GIVEN RECORDS below:

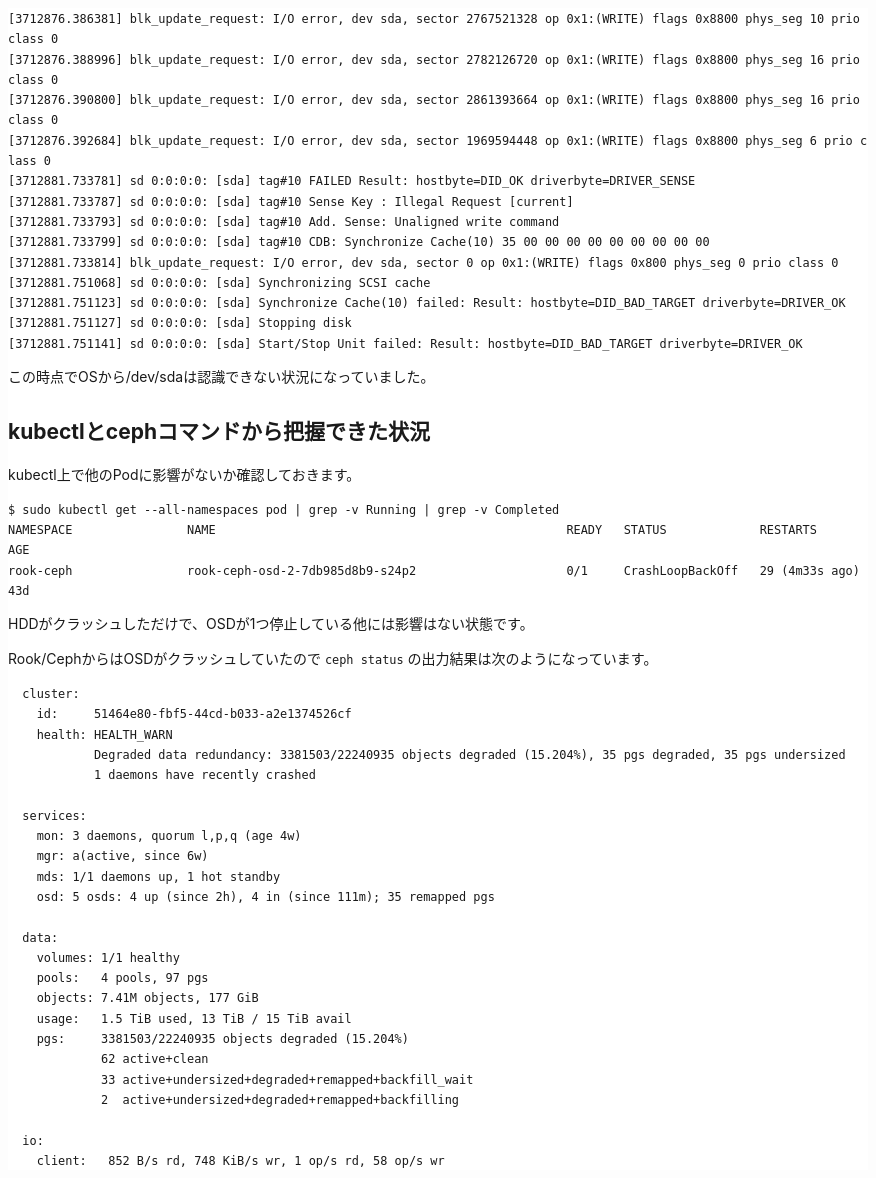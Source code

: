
 ```text:dmesg|grep sdaの出力結果
[3712876.386381] blk_update_request: I/O error, dev sda, sector 2767521328 op 0x1:(WRITE) flags 0x8800 phys_seg 10 prio class 0
[3712876.388996] blk_update_request: I/O error, dev sda, sector 2782126720 op 0x1:(WRITE) flags 0x8800 phys_seg 16 prio class 0
[3712876.390800] blk_update_request: I/O error, dev sda, sector 2861393664 op 0x1:(WRITE) flags 0x8800 phys_seg 16 prio class 0
[3712876.392684] blk_update_request: I/O error, dev sda, sector 1969594448 op 0x1:(WRITE) flags 0x8800 phys_seg 6 prio class 0
[3712881.733781] sd 0:0:0:0: [sda] tag#10 FAILED Result: hostbyte=DID_OK driverbyte=DRIVER_SENSE
[3712881.733787] sd 0:0:0:0: [sda] tag#10 Sense Key : Illegal Request [current] 
[3712881.733793] sd 0:0:0:0: [sda] tag#10 Add. Sense: Unaligned write command
[3712881.733799] sd 0:0:0:0: [sda] tag#10 CDB: Synchronize Cache(10) 35 00 00 00 00 00 00 00 00 00
[3712881.733814] blk_update_request: I/O error, dev sda, sector 0 op 0x1:(WRITE) flags 0x800 phys_seg 0 prio class 0
[3712881.751068] sd 0:0:0:0: [sda] Synchronizing SCSI cache
[3712881.751123] sd 0:0:0:0: [sda] Synchronize Cache(10) failed: Result: hostbyte=DID_BAD_TARGET driverbyte=DRIVER_OK
[3712881.751127] sd 0:0:0:0: [sda] Stopping disk
[3712881.751141] sd 0:0:0:0: [sda] Start/Stop Unit failed: Result: hostbyte=DID_BAD_TARGET driverbyte=DRIVER_OK
```

この時点でOSから/dev/sdaは認識できない状況になっていました。

## kubectlとcephコマンドから把握できた状況

kubectl上で他のPodに影響がないか確認しておきます。

```bash:
$ sudo kubectl get --all-namespaces pod | grep -v Running | grep -v Completed
NAMESPACE                NAME                                                 READY   STATUS             RESTARTS         AGE
rook-ceph                rook-ceph-osd-2-7db985d8b9-s24p2                     0/1     CrashLoopBackOff   29 (4m33s ago)   43d
```

HDDがクラッシュしただけで、OSDが1つ停止している他には影響はない状態です。

Rook/CephからはOSDがクラッシュしていたので ``ceph status`` の出力結果は次のようになっています。

```text:ceph statusの出力結果
  cluster:
    id:     51464e80-fbf5-44cd-b033-a2e1374526cf
    health: HEALTH_WARN
            Degraded data redundancy: 3381503/22240935 objects degraded (15.204%), 35 pgs degraded, 35 pgs undersized
            1 daemons have recently crashed
 
  services:
    mon: 3 daemons, quorum l,p,q (age 4w)
    mgr: a(active, since 6w)
    mds: 1/1 daemons up, 1 hot standby
    osd: 5 osds: 4 up (since 2h), 4 in (since 111m); 35 remapped pgs
 
  data:
    volumes: 1/1 healthy
    pools:   4 pools, 97 pgs
    objects: 7.41M objects, 177 GiB
    usage:   1.5 TiB used, 13 TiB / 15 TiB avail
    pgs:     3381503/22240935 objects degraded (15.204%)
             62 active+clean
             33 active+undersized+degraded+remapped+backfill_wait
             2  active+undersized+degraded+remapped+backfilling
 
  io:
    client:   852 B/s rd, 748 KiB/s wr, 1 op/s rd, 58 op/s wr
```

End of GIVEN RECORDS.

EXERCISE AIM –
Above are the records; copy every line in them that holds the word "daemons".

FINISHED EXERCISE –
            1 daemons have recently crashed
    mon: 3 daemons, quorum l,p,q (age 4w)
    mds: 1/1 daemons up, 1 hot standby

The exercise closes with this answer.